Task goal
Within the data below, copy each line where the string "repo" is found.

━━━ The input

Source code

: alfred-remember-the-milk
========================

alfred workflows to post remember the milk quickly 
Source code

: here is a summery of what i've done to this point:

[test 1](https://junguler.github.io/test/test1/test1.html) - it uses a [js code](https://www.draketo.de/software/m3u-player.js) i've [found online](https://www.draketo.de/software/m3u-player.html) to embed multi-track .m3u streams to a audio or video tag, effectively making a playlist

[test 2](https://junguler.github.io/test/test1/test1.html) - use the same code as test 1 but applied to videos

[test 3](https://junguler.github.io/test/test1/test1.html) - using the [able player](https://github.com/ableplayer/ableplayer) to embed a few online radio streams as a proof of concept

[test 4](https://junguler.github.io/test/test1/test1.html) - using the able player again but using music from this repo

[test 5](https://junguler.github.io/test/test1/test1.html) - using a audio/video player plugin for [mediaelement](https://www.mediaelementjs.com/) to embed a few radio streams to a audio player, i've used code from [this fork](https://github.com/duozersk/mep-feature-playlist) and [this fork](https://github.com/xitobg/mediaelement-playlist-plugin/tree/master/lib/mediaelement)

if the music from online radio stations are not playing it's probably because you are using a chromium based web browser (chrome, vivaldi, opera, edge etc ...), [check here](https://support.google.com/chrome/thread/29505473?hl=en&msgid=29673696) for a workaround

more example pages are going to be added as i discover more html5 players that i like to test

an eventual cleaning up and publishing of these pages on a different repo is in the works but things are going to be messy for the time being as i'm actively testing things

━━━━━━

Answer below
[test 4](https://junguler.github.io/test/test1/test1.html) - using the able player again but using music from this repo
an eventual cleaning up and publishing of these pages on a different repo is in the works but things are going to be messy for the time being as i'm actively testing things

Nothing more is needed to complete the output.